Maryland and every state in the nation is awaiting the U.S. Supreme Court’s decision on whether DNA samples can be required of individuals who have been arrested but not convicted.
Katherine Winfree, Maryland’s chief deputy attorney general, has a special interest in the ruling, which might not come until the justices’ summer recess. Winfree argued the case last week before the High Court.
While it was not the first time in the legal spotlight for Winfree — she prosecuted the infamous Beltway snipers, among a number of high-profile cases — it was her first time before the Supreme Court.
So was the hour she spent before the justices answering questions and making the state’s case the biggest moment of her professional life?
“I would say it was the most inspirational,” Winfree, a Bethesda resident, said the next day, Feb. 27.
A seasoned lawyer, Winfree came to her job with Attorney General Douglas F. Gansler (D) from Montgomery County, where she also served as his go-to right-hand person when he was state’s attorney.
In the case that brought Winfree to the Supreme Court, the justices are considering whether to uphold, or overturn, a Maryland Court of Appeals decision issued in April that the state’s practice of taking DNA swabs from people charged with violent crimes or felony burglary violates the U.S. Constitution.
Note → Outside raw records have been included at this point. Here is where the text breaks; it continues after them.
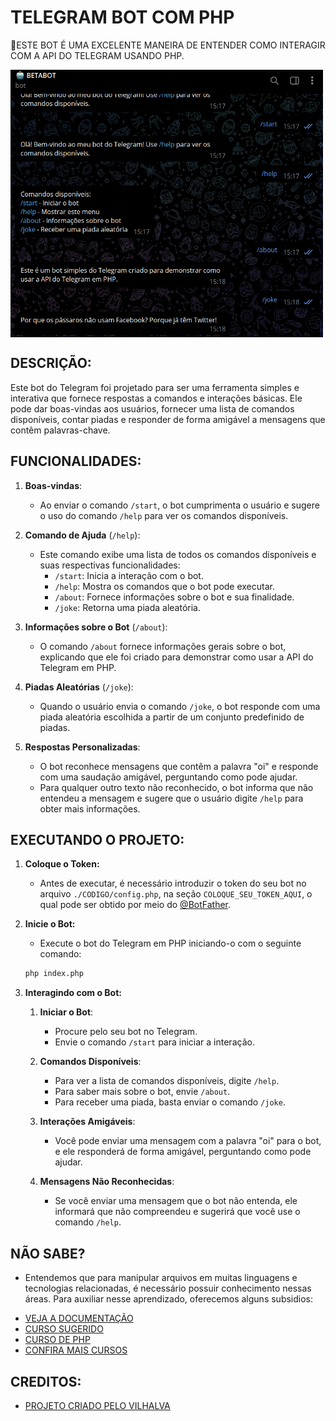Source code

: # TELEGRAM BOT COM PHP
🤤ESTE BOT É UMA EXCELENTE MANEIRA DE ENTENDER COMO INTERAGIR COM A API DO TELEGRAM USANDO PHP.

<img src="FOTO.png" align="center" width="500"> <br>

## DESCRIÇÃO:
Este bot do Telegram foi projetado para ser uma ferramenta simples e interativa que fornece respostas a comandos e interações básicas. Ele pode dar boas-vindas aos usuários, fornecer uma lista de comandos disponíveis, contar piadas e responder de forma amigável a mensagens que contêm palavras-chave. 

## FUNCIONALIDADES:
1. **Boas-vindas**: 
   - Ao enviar o comando `/start`, o bot cumprimenta o usuário e sugere o uso do comando `/help` para ver os comandos disponíveis.

2. **Comando de Ajuda** (`/help`):
   - Este comando exibe uma lista de todos os comandos disponíveis e suas respectivas funcionalidades:
     - `/start`: Inicia a interação com o bot.
     - `/help`: Mostra os comandos que o bot pode executar.
     - `/about`: Fornece informações sobre o bot e sua finalidade.
     - `/joke`: Retorna uma piada aleatória.

3. **Informações sobre o Bot** (`/about`):
   - O comando `/about` fornece informações gerais sobre o bot, explicando que ele foi criado para demonstrar como usar a API do Telegram em PHP.

4. **Piadas Aleatórias** (`/joke`):
   - Quando o usuário envia o comando `/joke`, o bot responde com uma piada aleatória escolhida a partir de um conjunto predefinido de piadas.

5. **Respostas Personalizadas**:
   - O bot reconhece mensagens que contêm a palavra "oi" e responde com uma saudação amigável, perguntando como pode ajudar.
   - Para qualquer outro texto não reconhecido, o bot informa que não entendeu a mensagem e sugere que o usuário digite `/help` para obter mais informações.

## EXECUTANDO O PROJETO:
1. **Coloque o Token:**
   - Antes de executar, é necessário introduzir o token do seu bot no arquivo `./CODIGO/config.php`, na seção `COLOQUE_SEU_TOKEN_AQUI`, o qual pode ser obtido por meio do [@BotFather](https://t.me/BotFather). 

2. **Inicie o Bot:**
   - Execute o bot do Telegram em PHP iniciando-o com o seguinte comando:
   ```bash
   php index.php
   ```

3. **Interagindo com o Bot:**
   1. **Iniciar o Bot**:
      - Procure pelo seu bot no Telegram.
      - Envie o comando `/start` para iniciar a interação.

   2. **Comandos Disponíveis**:
      - Para ver a lista de comandos disponíveis, digite `/help`.
      - Para saber mais sobre o bot, envie `/about`.
      - Para receber uma piada, basta enviar o comando `/joke`.

   3. **Interações Amigáveis**:
      - Você pode enviar uma mensagem com a palavra "oi" para o bot, e ele responderá de forma amigável, perguntando como pode ajudar.

   4. **Mensagens Não Reconhecidas**:
      - Se você enviar uma mensagem que o bot não entenda, ele informará que não compreendeu e sugerirá que você use o comando `/help`.

## NÃO SABE?
- Entendemos que para manipular arquivos em muitas linguagens e tecnologias relacionadas, é necessário possuir conhecimento nessas áreas. Para auxiliar nesse aprendizado, oferecemos alguns subsidios:
* [VEJA A DOCUMENTAÇÃO](https://core.telegram.org/bots/api)
* [CURSO SUGERIDO](https://github.com/VILHALVA/CURSO-DE-TELEBOT)
* [CURSO DE PHP](https://github.com/VILHALVA/CURSO-DE-PHP)
* [CONFIRA MAIS CURSOS](https://github.com/VILHALVA?tab=repositories&q=+topic:CURSO)

## CREDITOS:
- [PROJETO CRIADO PELO VILHALVA](https://github.com/VILHALVA)
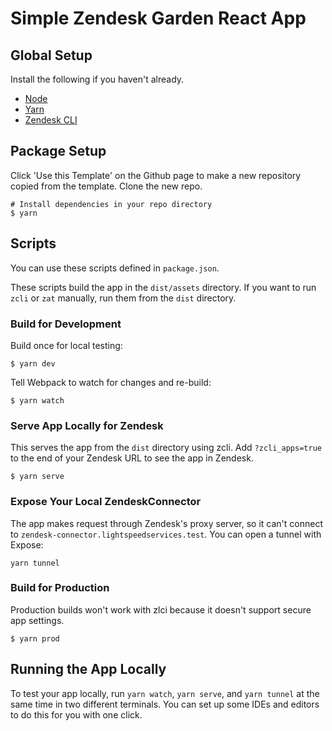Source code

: # Simple Zendesk Garden React App

## Global Setup

Install the following if you haven't already.

- [Node](https://nodejs.org/en/download/)
- [Yarn](https://yarnpkg.com/getting-started/install)
- [Zendesk CLI](https://github.com/zendesk/zcli)

## Package Setup

Click 'Use this Template' on the Github page to make a new repository copied from the template. Clone the new repo.

```shell script
# Install dependencies in your repo directory
$ yarn
```


## Scripts

You can use these scripts defined in `package.json`.

These scripts build the app in the `dist/assets` directory. If you want to run `zcli` or `zat` manually, run them from the `dist` directory.

### Build for Development

Build once for local testing:

```shell
$ yarn dev
```

Tell Webpack to watch for changes and re-build:

```shell script
$ yarn watch
```

### Serve App Locally for Zendesk

This serves the app from the `dist` directory using zcli. Add `?zcli_apps=true` to the end of your Zendesk URL to see the app in Zendesk.

```shell script
$ yarn serve
```

### Expose Your Local ZendeskConnector

The app makes request through Zendesk's proxy server, so it can't connect to `zendesk-connector.lightspeedservices.test`.
You can open a tunnel with Expose:

```shell
yarn tunnel
```

### Build for Production

Production builds won't work with zlci because it doesn't support secure app settings.

```shell script
$ yarn prod
```

## Running the App Locally

To test your app locally, run `yarn watch`, `yarn serve`, and `yarn tunnel` at the same time in two different terminals.
You can set up some IDEs and editors to do this for you with one click.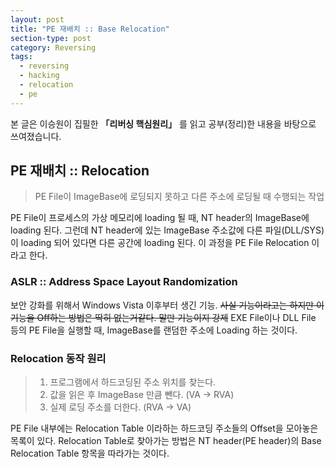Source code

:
 ```yaml
---
layout: post
title: "PE 재배치 :: Base Relocation"
section-type: post
category: Reversing
tags:
  - reversing
  - hacking
  - relocation
  - pe
---
```


본 글은 이승원이 집필한 **「리버싱 핵심원리」** 를 읽고 공부(정리)한 내용을 바탕으로 쓰여졌습니다.

## PE 재배치 :: Relocation

> PE File이 ImageBase에 로딩되지 못하고 다른 주소에 로딩될 때 수행되는 작업

PE File이 프로세스의 가상 메모리에 loading 될 때, NT header의 ImageBase에 loading 된다. 그런데 NT header에 있는 ImageBase 주소값에 다른 파일(DLL/SYS)이 loading 되어 있다면 다른 공간에 loading 된다. 이 과정을 PE File Relocation 이라고 한다.

### ASLR :: Address Space Layout Randomization

보안 강화를 위해서 Windows Vista 이후부터 생긴 기능. ~~사실 기능이라고는 하지만 이 기능을 Off하는 방법은 딱히 없는거같다. 말만 기능이지 강제~~ EXE File이나 DLL File 등의 PE File을 실행할 때, ImageBase를 랜덤한 주소에 Loading 하는 것이다.

### Relocation 동작 원리

> 1. 프로그램에서 하드코딩된 주소 위치를 찾는다.
> 2. 값을 읽은 후 ImageBase 만큼 뺀다. (VA → RVA)
> 3. 실제 로딩 주소를 더한다. (RVA → VA)

PE File 내부에는 Relocation Table 이라하는 하드코딩 주소들의 Offset을 모아놓은 목록이 있다. Relocation Table로 찾아가는 방법은 NT header(PE header)의 Base Relocation Table 항목을 따라가는 것이다.
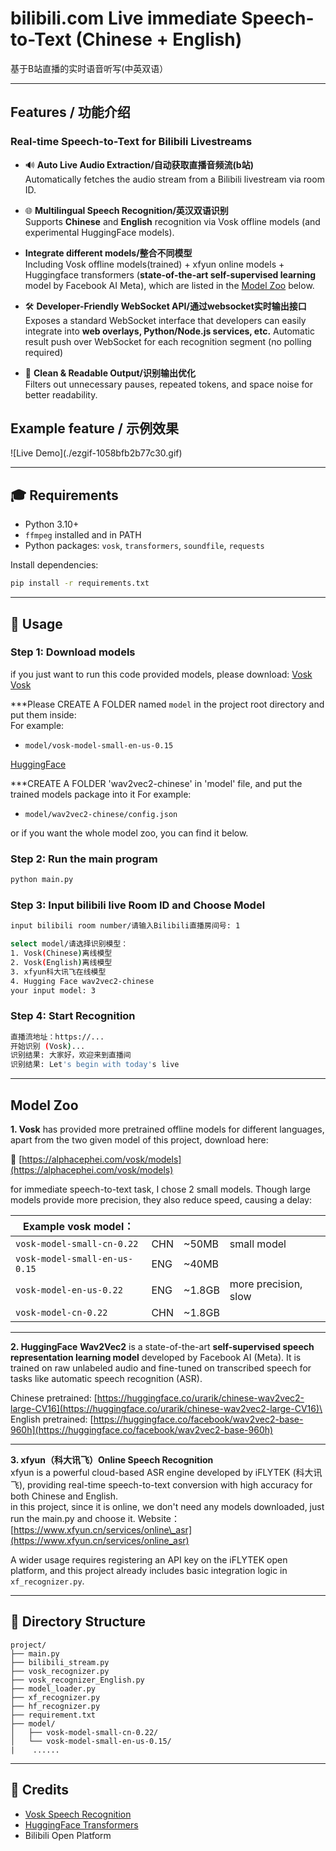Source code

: # bilibili.com Live immediate Speech-to-Text (Chinese + English)

基于B站直播的实时语音听写(中英双语）

---

## Features / 功能介绍

### Real-time Speech-to-Text for Bilibili Livestreams

- 🔊 **Auto Live Audio Extraction/自动获取直播音频流(b站)**\
  Automatically fetches the audio stream from a Bilibili livestream via room ID.

- 🌐 **Multilingual Speech Recognition/英汉双语识别**\
  Supports **Chinese** and **English** recognition via Vosk offline models (and experimental HuggingFace models).

- **Integrate different models/整合不同模型**\
  Including Vosk offline models(trained) + xfyun online models + Huggingface transformers (**state-of-the-art self-supervised learning** model by Facebook AI Meta), which are listed in the [Model Zoo](#model-zoo) below.

- 🛠️ **Developer-Friendly WebSocket API/通过websocket实时输出接口**\
  Exposes a standard WebSocket interface that developers can easily integrate into **web overlays, Python/Node.js services, etc.** Automatic result push over WebSocket for each recognition segment (no polling required)

- 🚨 **Clean & Readable Output/识别输出优化**\
  Filters out unnecessary pauses, repeated tokens, and space noise for better readability.

## Example feature / 示例效果



![Live Demo]\(./ezgif-1058bfb2b77c30.gif)



---

## 🎓 Requirements

- Python 3.10+
- `ffmpeg` installed and in PATH
- Python packages: `vosk`, `transformers`, `soundfile`, `requests`

Install dependencies:

```bash
pip install -r requirements.txt
```

---

## 📖 Usage

### Step 1: Download models
if you just want to run this code provided models, please download:
 [Vosk](https://alphacephei.com/vosk/models/vosk-model-small-en-us-0.15.zip) 
 [Vosk](https://alphacephei.com/vosk/models/vosk-model-small-cn-0.22.zip) 
 
 ***Please CREATE A FOLDER named `model` in the project root directory and put them inside:  
 For example:
 - `model/vosk-model-small-en-us-0.15`
 
 [HuggingFace](https://huggingface.co/jonatasgrosman/wav2vec2-large-xlsr-53-chinese-zh-cn/tree/main) 
 
 ***CREATE A FOLDER 'wav2vec2-chinese' in 'model' file, and put the trained models package into it
 For example:
 - `model/wav2vec2-chinese/config.json`

or if you want the whole model zoo, you can find it below.

### Step 2: Run the main program

```bash
python main.py
```

### Step 3: Input bilibili live Room ID and Choose Model

```bash
input bilibili room number/请输入Bilibili直播房间号: 1

select model/请选择识别模型：
1. Vosk(Chinese)离线模型
2. Vosk(English)离线模型
3. xfyun科大讯飞在线模型
4. Hugging Face wav2vec2-chinese
your input model: 3
```

### Step 4: Start Recognition

```bash
直播流地址：https://...
开始识别 (Vosk)...
识别结果: 大家好，欢迎来到直播间
识别结果: Let's begin with today's live
```

---

## Model Zoo

**1. Vosk** has provided more pretrained offline models for different languages, apart from the two given model of this project, download here:

🔗 [https://alphacephei.com/vosk/models](https://alphacephei.com/vosk/models)

for immediate speech-to-text task, I chose 2 small models. Though large models provide more precision, they also reduce speed, causing a delay:

| **Example vosk model：**       |     |         |                      |
| ----------------------------- | --- | ------- | -------------------- |
| `vosk-model-small-cn-0.22`    | CHN | \~50MB  | small model          |
| `vosk-model-small-en-us-0.15` | ENG | \~40MB  |                      |
| `vosk-model-en-us-0.22`       | ENG | \~1.8GB | more precision, slow |
| `vosk-model-cn-0.22`          | CHN | \~1.8GB |                      |

---

**2. HuggingFace** **Wav2Vec2** is a state-of-the-art **self-supervised speech representation learning model** developed by Facebook AI (Meta). It is trained on raw unlabeled audio and fine-tuned on transcribed speech for tasks like automatic speech recognition (ASR).

Chinese pretrained: [https://huggingface.co/urarik/chinese-wav2vec2-large-CV16](https://huggingface.co/urarik/chinese-wav2vec2-large-CV16)\
English pretrained: [https://huggingface.co/facebook/wav2vec2-base-960h](https://huggingface.co/facebook/wav2vec2-base-960h)

---

**3. xfyun（科大讯飞）Online Speech Recognition**\
xfyun is a powerful cloud-based ASR engine developed by iFLYTEK (科大讯飞), providing real-time speech-to-text conversion with high accuracy for both Chinese and English.\
in this project, since it is online, we don't need any models downloaded, just run the main.py and choose it.
Website：[https://www.xfyun.cn/services/online\_asr](https://www.xfyun.cn/services/online_asr)

A wider usage requires registering an API key on the iFLYTEK open platform, and this project already includes basic integration logic in `xf_recognizer.py`.

---

## 📂 Directory Structure

```
project/
├── main.py
├── bilibili_stream.py
├── vosk_recognizer.py
├── vosk_recognizer_English.py
├── model_loader.py
├── xf_recognizer.py
├── hf_recognizer.py
├── requirement.txt
├── model/
│   ├── vosk-model-small-cn-0.22/
│   └── vosk-model-small-en-us-0.15/
|    ......
```

---

## 🙏 Credits

- [Vosk Speech Recognition](https://alphacephei.com/vosk/)
- [HuggingFace Transformers](https://huggingface.co/models)
- Bilibili Open Platform
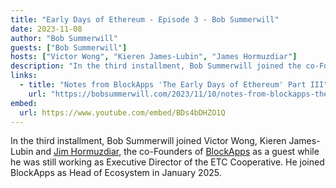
 ```yaml
---
title: "Early Days of Ethereum - Episode 3 - Bob Summerwill"
date: 2023-11-08
author: "Bob Summerwill"
guests: ["Bob Summerwill"]
hosts: ["Victor Wong", "Kieren James-Lubin", "James Hormuzdiar"]
description: "In the third installment, Bob Summerwill joined the co-Founders of BlockApps as a guest while he was still working as Executive Director of the ETC Cooperative."
links:
  - title: "Notes from BlockApps 'The Early Days of Ethereum' Part III"
    url: "https://bobsummerwill.com/2023/11/10/notes-from-blockapps-the-early-days-of-ethereum-part-iii-bob-summerwill-guest-appearance/"
embed:
  url: https://www.youtube.com/embed/BDs4bDHZO1Q
---
```


In the third installment, Bob Summerwill joined Victor Wong, Kieren James-Lubin and [Jim Hormuzdiar](/people/james-hormuzdiar/), the co-Founders of [BlockApps](https://blockapps.net) as a guest while he was still working as Executive Director of the ETC Cooperative. He joined BlockApps as Head of Ecosystem in January 2025.

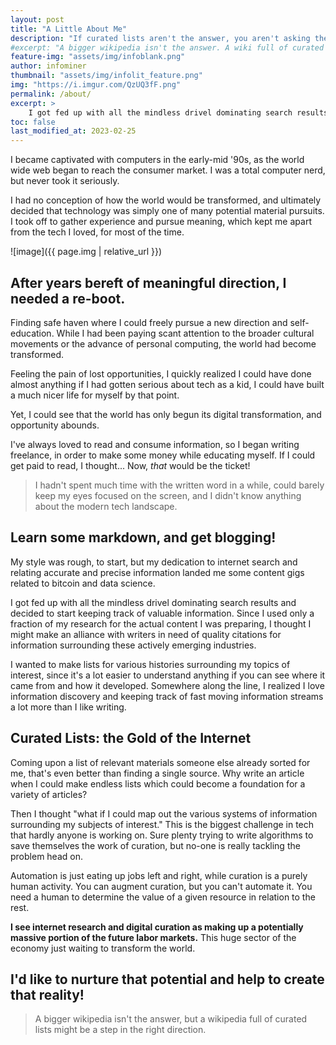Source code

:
 ```yaml
---
layout: post
title: "A Little About Me"
description: "If curated lists aren't the answer, you aren't asking the right questions."
#excerpt: "A bigger wikipedia isn't the answer. A wiki full of curated lists is the answer."
feature-img: "assets/img/infoblank.png"
author: infominer
thumbnail: "assets/img/infolit_feature.png"
img: "https://i.imgur.com/QzUQ3fF.png"
permalink: /about/
excerpt: >
    I got fed up with all the mindless drivel dominating search results and decided to start keeping track of valuable information. Since I used only a fraction of my research for the actual content I was preparing, I thought I might make an alliance with writers in need of quality citations for information surrounding these actively emerging industries.
toc: false
last_modified_at: 2023-02-25
---
```


I became captivated with computers in the early-mid '90s, as the world wide web began to reach the consumer market. I was a total computer nerd, but never took it seriously. 

I had no conception of how the world would be transformed, and ultimately decided that technology was simply one of many potential material pursuits. I took off to gather experience and pursue meaning, which kept me apart from the tech I loved, for most of the time. 

![image]({{ page.img | relative_url }})

## After years bereft of meaningful direction, I needed a re-boot.

Finding safe haven where I could freely pursue a new direction and self-education. While I had been paying scant attention to the broader cultural movements or the advance of personal computing, the world had become transformed. 

Feeling the pain of lost opportunities, I quickly realized I could have done almost anything if I had gotten serious about tech as a kid, I could have built a much nicer life for myself by that point.

Yet, I could see that the world has only begun its digital transformation, and opportunity abounds.

I've always loved to read and consume information, so I began writing freelance, in order to make some money while educating myself. If I could get paid to read, I thought... Now, *that* would be the ticket!

> I hadn't spent much time with the written word in a while, could barely keep my eyes focused on the screen, and I didn't know anything about the modern tech landscape. 

## Learn some markdown, and get blogging!

My style was rough, to start, but my dedication to internet search and relating accurate and precise information landed me some content gigs related to bitcoin and data science.

I got fed up with all the mindless drivel dominating search results and decided to start keeping track of valuable information. Since I used only a fraction of my research for the actual content I was preparing, I thought I might make an alliance with writers in need of quality citations for information surrounding these actively emerging industries.

I wanted to make lists for various histories surrounding my topics of interest, since it's a lot easier to understand anything if you can see where it came from and how it developed. Somewhere along the line, I realized I love information discovery and keeping track of fast moving information streams a lot more than I like writing. 

## Curated Lists: the Gold of the Internet

Coming upon a list of relevant materials someone else already sorted for me, that's even better than finding a single source. Why write an article when I could make endless lists which could become a foundation for a variety of articles?

Then I thought "what if I could map out the various systems of information surrounding my subjects of interest." This is the biggest challenge in tech that hardly anyone is working on. Sure plenty trying to write algorithms to save themselves the work of curation, but no-one is really tackling the problem head on.

Automation is just eating up jobs left and right, while curation is a purely human activity. You can augment curation, but you can't automate it. You need a human to determine the value of a given resource in relation to the rest.

**I see internet research and digital curation as making up a potentially massive portion of the future labor markets.** This huge sector of the economy just waiting to transform the world. 

## I'd like to nurture that potential and help to create that reality!

> A bigger wikipedia isn't the answer, but a wikipedia full of curated lists might be a step in the right direction.
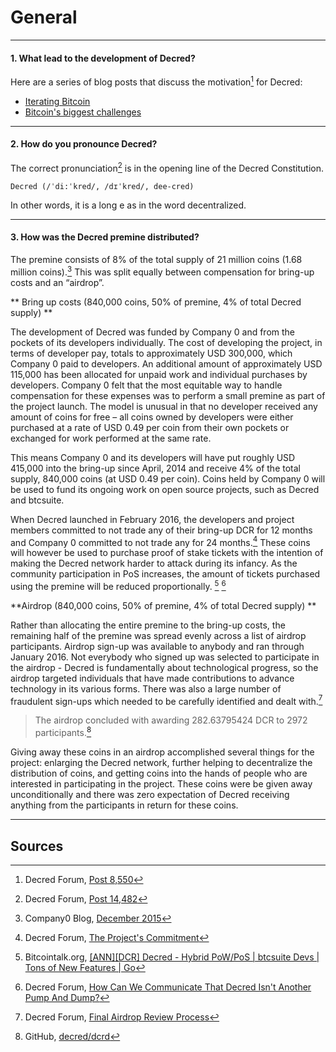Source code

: # **<i class="fa fa-question-circle"></i> General**

---

#### **1. What lead to the development of Decred?**

Here are a series of blog posts that discuss the motivation[^8550] for Decred:

* [Iterating Bitcoin](https://blog.companyzero.com/2015/12/iterating-bitcoin/)
* [Bitcoin's biggest challenges](https://blog.companyzero.com/2015/11/bitcoins-biggest-challenges/)

---

#### **2. How do you pronounce Decred?**

The correct pronunciation[^14482] is in the opening line of the Decred Constitution.

```no-highlight
Decred (/ˈdi:ˈkred/, /dɪˈkred/, dee-cred)
```

In other words, it is a long e as in the word decentralized.

---

#### **3. How was the Decred premine distributed?**

The premine consists of 8% of the total supply of 21 million coins (1.68 million coins).[^1] This was split equally between compensation for bring-up costs and an “airdrop”.

** Bring up costs (840,000 coins, 50% of premine, 4% of total Decred supply) **

The development of Decred was funded by Company 0 and from the pockets of its developers individually. The cost of developing the project, in terms of developer pay, totals to approximately USD 300,000, which Company 0 paid to developers. An additional amount of approximately USD 115,000 has been allocated for unpaid work and individual purchases by developers. Company 0 felt that the most equitable way to handle compensation for these expenses was to perform a small premine as part of the project launch. The model is unusual in that no developer received any amount of coins for free – all coins owned by developers were either purchased at a rate of USD 0.49 per coin from their own pockets or exchanged for work performed at the same rate.

This means Company 0 and its developers will have put roughly USD 415,000 into the bring-up since April, 2014 and receive 4% of the total supply, 840,000 coins (at USD 0.49 per coin). Coins held by Company 0 will be used to fund its ongoing work on open source projects, such as Decred and btcsuite.

When Decred launched in February 2016, the developers and project members committed to not trade any of their bring-up DCR for 12 months and Company 0 committed to not trade any for 24 months.[^4] These coins will however be used to purchase proof of stake tickets with the intention of making the Decred network harder to attack during its infancy. As the community participation in PoS increases, the amount of tickets purchased using the premine will be reduced proportionally. [^5] [^6]


 **Airdrop (840,000 coins, 50% of premine, 4% of total Decred supply) **

Rather than allocating the entire premine to the bring-up costs, the remaining half of the premine was spread evenly across a list of airdrop participants. Airdrop sign-up was available to anybody and ran through January 2016. Not everybody who signed up was selected to participate in the airdrop - Decred is fundamentally about technological progress, so the airdrop targeted individuals that have made contributions to advance technology in its various forms. There was also a large number of fraudulent sign-ups which needed to be carefully identified and dealt with.[^3] 

> The airdrop concluded with awarding 282.63795424 DCR to 2972 participants.[^2]

Giving away these coins in an airdrop accomplished several things for the project: enlarging the Decred network, further helping to decentralize the distribution of coins, and getting coins into the hands of people who are interested in participating in the project. These coins were be given away unconditionally and there was zero expectation of Decred receiving anything from the participants in return for these coins.



---

## **<i class="fa fa-book"></i> Sources**

[^8550]: Decred Forum, [Post 8,550](https://forum.decred.org/threads/567/#post-8550)
[^14482]: Decred Forum, [Post 14,482](https://forum.decred.org/threads/1318/#post-14482)
[^1]: Company0 Blog, [December 2015](https://blog.companyzero.com/2015/12/decred-rethink-digital-currency/)
[^3]: Decred Forum, [Final Airdrop Review Process](https://forum.decred.org/threads/final-airdrop-review-process.534/)
[^2]: GitHub, [decred/dcrd](https://github.com/decred/dcrd/blob/216aa759fa64e5a13ca8a4608e6c80a0f87eff85/chaincfg/premine.go)
[^4]: Decred Forum, [The Project's Commitment](https://forum.decred.org/threads/the-projects-commitment.730/)
[^5]: Bitcointalk.org, [[ANN][DCR] Decred - Hybrid PoW/PoS | btcsuite Devs | Tons of New Features | Go](https://bitcointalk.org/index.php?topic=1290358.msg13412287#msg13412287)
[^6]: Decred Forum, [How Can We Communicate That Decred Isn't Another Pump And Dump?](https://forum.decred.org/threads/how-can-we-communicate-that-decred-isnt-another-pump-and-dump.96/page-2#post-2220)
Forty-nine states and the District of Columbia signed a friend-of-the-court brief supporting the DNA collection.
Ironically, Winfree’s career began in 1976 drafting briefs for the U.S. Department of Justice that opposed petitions for the high court to hear criminal appeals.
Given that the court decides to hear about 1 percent of cases petitioned, “it didn’t seem like the most meaningful work at the time,” she said.
“To get to come full circle and have the opportunity to participate in asking the court to hear a case and argue the case was an incredible experience,” Winfree said in phone interview from her Bethesda home, where she was taking a day to recover.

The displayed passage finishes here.